[regression] 0.3.29 build/tests fail on Sandy Bridge x86_64 machine
Closed this issue · 2 comments
Building/running tests fails on older Sandy Bridge x86_64 machine under FreeBSD (FreeBSD ports system):
OMP_NUM_THREADS=1 OMP_NUM_THREADS=1 ./sblat2 < ./sblat2.dat
rm -f ?BLAT3.SUMM
OMP_NUM_THREADS=1 OMP_NUM_THREADS=1 ./sblat3 < ./sblat3.dat
Note: The following floating-point exceptions are signalling: IEEE_DIVIDE_BY_ZERO
OMP_NUM_THREADS=1 OMP_NUM_THREADS=1 ./dblat3 < ./dblat3.dat
OMP_NUM_THREADS=1 OMP_NUM_THREADS=1 ./dblat2 < ./dblat2.dat
OMP_NUM_THREADS=1 OMP_NUM_THREADS=1 ./cblat3 < ./cblat3.dat
OMP_NUM_THREADS=1 OMP_NUM_THREADS=1 ./cblat2 < ./cblat2.dat
OMP_NUM_THREADS=1 OMP_NUM_THREADS=1 ./zblat3 < ./zblat3.dat
OMP_NUM_THREADS=1 OMP_NUM_THREADS=1 ./zblat2 < ./zblat2.dat
rm -f ?BLAT3.SUMM
OMP_NUM_THREADS=2 ./sblat3 < ./sblat3.dat
Note: The following floating-point exceptions are signalling: IEEE_DIVIDE_BY_ZERO
OMP_NUM_THREADS=2 ./dblat3 < ./dblat3.dat
OMP_NUM_THREADS=2 ./cblat3 < ./cblat3.dat
rm -f ?BLAT2.SUMM
OMP_NUM_THREADS=2 ./sblat2 < ./sblat2.dat
Program received signal SIGBUS: Access to an undefined portion of a memory object.
Backtrace for this error:
#0 0x824e20339 in ???
#1 0x824e1f465 in ???
#2 0x8220e746f in ???
#3 0x8220e6a3a in ???
#4 0x82157f2d2 in ???
#5 0x82f6f24ea in _Unwind_ForcedUnwind
at /usr/ports/lang/gcc13/work/gcc-13.3.0/libgcc/unwind.inc:215
#6 0x8220de21b in ???
#7 0x8220de191 in ???
#8 0x8220de03a in ???
#9 0x8220ddb29 in ???
#10 0xffffffffffffffff in ???
./sblat2 < ./sblat2.dat fails with OMP_NUM_THREADS=2 (or any non-1 value), but passes with OMP_NUM_THREADS=1.

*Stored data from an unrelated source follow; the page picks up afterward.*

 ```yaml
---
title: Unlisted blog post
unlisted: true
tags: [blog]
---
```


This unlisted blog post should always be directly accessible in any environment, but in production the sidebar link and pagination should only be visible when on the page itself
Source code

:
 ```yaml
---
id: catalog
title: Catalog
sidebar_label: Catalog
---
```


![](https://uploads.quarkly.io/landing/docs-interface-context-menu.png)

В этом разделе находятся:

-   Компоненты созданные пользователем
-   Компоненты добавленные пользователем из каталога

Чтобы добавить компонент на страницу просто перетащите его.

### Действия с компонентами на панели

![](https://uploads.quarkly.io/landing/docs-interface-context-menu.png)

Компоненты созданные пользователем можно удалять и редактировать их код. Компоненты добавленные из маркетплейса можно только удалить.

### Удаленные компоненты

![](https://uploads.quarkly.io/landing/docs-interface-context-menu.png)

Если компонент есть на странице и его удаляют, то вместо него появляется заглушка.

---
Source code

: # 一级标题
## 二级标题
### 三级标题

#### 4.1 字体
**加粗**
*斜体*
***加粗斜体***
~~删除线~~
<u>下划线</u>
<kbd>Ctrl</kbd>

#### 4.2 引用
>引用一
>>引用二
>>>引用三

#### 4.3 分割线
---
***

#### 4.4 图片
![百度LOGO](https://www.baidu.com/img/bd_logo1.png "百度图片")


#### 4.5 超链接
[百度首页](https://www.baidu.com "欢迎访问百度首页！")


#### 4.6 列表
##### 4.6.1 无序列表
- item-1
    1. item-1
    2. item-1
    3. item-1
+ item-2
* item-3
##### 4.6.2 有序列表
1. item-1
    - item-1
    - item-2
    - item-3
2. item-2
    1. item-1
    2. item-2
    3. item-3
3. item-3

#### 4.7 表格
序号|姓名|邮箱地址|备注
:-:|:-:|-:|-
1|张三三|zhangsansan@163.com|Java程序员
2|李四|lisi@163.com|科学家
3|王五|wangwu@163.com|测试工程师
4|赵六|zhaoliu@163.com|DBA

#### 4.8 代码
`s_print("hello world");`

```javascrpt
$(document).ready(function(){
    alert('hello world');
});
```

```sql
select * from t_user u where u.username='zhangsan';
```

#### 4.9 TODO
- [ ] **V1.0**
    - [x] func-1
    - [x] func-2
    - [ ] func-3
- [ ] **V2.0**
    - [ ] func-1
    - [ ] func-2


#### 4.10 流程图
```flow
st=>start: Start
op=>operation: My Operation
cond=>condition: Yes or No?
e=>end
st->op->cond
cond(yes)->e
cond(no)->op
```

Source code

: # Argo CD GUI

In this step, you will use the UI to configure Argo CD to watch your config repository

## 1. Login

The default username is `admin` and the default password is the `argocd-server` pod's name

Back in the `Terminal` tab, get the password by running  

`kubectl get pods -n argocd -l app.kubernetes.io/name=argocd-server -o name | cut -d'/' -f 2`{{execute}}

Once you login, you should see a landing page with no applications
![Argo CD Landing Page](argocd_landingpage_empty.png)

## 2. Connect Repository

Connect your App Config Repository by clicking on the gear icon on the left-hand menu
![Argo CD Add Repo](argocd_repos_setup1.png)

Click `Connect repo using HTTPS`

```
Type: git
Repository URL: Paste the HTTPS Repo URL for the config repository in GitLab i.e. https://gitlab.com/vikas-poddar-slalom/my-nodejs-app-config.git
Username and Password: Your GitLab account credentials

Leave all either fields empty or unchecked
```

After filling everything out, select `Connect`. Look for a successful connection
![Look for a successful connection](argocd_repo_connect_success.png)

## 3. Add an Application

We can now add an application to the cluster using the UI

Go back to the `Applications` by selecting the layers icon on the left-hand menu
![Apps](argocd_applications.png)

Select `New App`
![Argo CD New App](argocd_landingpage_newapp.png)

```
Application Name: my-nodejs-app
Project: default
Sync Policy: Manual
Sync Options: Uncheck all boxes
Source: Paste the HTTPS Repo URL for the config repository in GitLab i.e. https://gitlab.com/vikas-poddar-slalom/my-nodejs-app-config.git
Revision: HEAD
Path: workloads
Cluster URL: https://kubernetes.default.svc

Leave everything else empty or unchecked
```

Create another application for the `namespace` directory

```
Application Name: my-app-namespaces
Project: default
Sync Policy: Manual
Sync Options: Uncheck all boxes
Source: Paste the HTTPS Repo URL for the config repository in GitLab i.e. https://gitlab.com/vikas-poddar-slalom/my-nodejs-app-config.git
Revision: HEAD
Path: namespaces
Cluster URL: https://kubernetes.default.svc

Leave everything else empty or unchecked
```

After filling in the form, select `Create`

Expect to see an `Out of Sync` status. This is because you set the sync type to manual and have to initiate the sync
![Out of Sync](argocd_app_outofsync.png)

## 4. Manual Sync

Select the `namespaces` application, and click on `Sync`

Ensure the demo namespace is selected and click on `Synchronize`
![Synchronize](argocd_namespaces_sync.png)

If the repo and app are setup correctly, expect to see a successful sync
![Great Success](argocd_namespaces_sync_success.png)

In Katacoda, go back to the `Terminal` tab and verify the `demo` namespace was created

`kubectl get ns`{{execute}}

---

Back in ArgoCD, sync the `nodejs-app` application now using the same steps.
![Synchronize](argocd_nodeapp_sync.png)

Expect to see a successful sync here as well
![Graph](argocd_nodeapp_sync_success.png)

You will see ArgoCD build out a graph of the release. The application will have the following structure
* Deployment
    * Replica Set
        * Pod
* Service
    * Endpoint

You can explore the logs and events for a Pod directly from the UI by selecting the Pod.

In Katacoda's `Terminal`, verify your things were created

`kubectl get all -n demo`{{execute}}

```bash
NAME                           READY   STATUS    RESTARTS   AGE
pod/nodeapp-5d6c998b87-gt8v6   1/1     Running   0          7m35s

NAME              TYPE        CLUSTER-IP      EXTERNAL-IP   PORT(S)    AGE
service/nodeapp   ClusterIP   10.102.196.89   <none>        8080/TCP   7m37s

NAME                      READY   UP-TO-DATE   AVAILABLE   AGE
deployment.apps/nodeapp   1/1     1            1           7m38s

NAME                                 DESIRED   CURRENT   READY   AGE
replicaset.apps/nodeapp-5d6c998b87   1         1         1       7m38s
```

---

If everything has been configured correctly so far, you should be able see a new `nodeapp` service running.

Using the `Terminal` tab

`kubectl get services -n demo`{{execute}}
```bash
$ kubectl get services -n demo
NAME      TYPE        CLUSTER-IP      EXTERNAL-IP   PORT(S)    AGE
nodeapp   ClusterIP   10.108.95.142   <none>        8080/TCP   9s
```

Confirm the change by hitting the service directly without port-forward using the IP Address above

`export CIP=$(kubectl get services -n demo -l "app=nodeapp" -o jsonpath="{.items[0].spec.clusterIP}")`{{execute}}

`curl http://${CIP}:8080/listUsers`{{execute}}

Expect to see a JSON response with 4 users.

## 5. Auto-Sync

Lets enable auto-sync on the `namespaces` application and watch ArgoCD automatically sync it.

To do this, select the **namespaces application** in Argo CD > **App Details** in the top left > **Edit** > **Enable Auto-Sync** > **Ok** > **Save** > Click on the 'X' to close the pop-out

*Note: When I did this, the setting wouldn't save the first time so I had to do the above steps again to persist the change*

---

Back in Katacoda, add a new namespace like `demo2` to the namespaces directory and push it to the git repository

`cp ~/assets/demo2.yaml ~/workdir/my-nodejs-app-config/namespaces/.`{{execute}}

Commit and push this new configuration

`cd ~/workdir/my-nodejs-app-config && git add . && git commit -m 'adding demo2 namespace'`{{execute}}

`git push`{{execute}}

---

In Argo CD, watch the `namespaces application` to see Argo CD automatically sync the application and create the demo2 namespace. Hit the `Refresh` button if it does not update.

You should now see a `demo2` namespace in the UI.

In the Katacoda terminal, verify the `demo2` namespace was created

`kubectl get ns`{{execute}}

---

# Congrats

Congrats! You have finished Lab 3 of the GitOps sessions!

The processor has AVX, but no AVX2 and above:
CPU: Intel(R) Core(TM) i5-2410M CPU @ 2.30GHz (2294.90-MHz K8-class CPU)
Origin="GenuineIntel" Id=0x206a7 Family=0x6 Model=0x2a Stepping=7
Features=0xbfebfbff<FPU,VME,DE,PSE,TSC,MSR,PAE,MCE,CX8,APIC,SEP,MTRR,PGE,MCA,CMOV,PAT,PSE36,CLFLUSH,DTS,ACPI,MMX,FXSR,SSE,SSE2,SS,HTT,TM,PBE>
Features2=0x1dbae3bf<SSE3,PCLMULQDQ,DTES64,MON,DS_CPL,VMX,EST,TM2,SSSE3,CX16,xTPR,PDCM,PCID,SSE4.1,SSE4.2,x2APIC,POPCNT,TSCDLT,XSAVE,OSXSAVE,AVX>
AMD Features=0x28100800<SYSCALL,NX,RDTSCP,LM>
AMD Features2=0x1<LAHF>
XSAVE Features=0x1<XSAVEOPT>
VT-x: PAT,HLT,MTF,PAUSE,EPT,UG,VPID
TSC: P-state invariant, performance statistics
The compiler is gcc13, the Makefile.rules options are:
NO_AVX2=1
NO_AVX512=1
USE_OPENMP=1
BINARY=64
However, it checked to fail regardless of whether any of USE_OPENMP, INTERFACE64 or NO_AVX set or not. It also fails the same regardless of -O level, and the failure happens in both 0.3.29 release and the HEAD at 1533fe49bef51ff49e4358a2687f1e475801f9fd, while all builds fine in older 0.3.27
Not reproducible with gcc14 and TARGET=SANDYBRIDGE on Zen5 hardware, also not reproducible with gcc4 or gcc9 on actual Sandy Bridge hardware under Linux. I still need to build gcc-14 on that old system however.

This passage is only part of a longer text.